• [ASSIGNMENT]:
Across all the entries, tally the lines holding the word "subsection", and give the number by itself.

• [Extracted data entries]:
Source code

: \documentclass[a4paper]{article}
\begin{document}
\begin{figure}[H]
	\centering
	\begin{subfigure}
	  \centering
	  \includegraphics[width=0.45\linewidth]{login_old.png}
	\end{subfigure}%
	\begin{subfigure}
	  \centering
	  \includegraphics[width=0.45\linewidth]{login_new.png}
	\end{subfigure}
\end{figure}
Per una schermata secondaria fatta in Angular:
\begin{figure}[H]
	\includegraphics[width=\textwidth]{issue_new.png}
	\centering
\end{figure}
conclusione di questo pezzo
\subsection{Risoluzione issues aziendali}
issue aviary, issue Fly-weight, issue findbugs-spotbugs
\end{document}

--

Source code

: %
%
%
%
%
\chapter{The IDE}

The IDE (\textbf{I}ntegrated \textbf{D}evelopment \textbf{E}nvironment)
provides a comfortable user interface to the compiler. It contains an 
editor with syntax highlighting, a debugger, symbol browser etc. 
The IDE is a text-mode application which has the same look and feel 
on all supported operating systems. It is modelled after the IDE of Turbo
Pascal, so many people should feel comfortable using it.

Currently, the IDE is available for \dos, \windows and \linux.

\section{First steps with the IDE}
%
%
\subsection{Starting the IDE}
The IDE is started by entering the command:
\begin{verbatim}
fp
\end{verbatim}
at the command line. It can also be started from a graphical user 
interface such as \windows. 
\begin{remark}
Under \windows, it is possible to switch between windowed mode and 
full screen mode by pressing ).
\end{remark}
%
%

• [RESULT OF THIS EXERCISE]:
2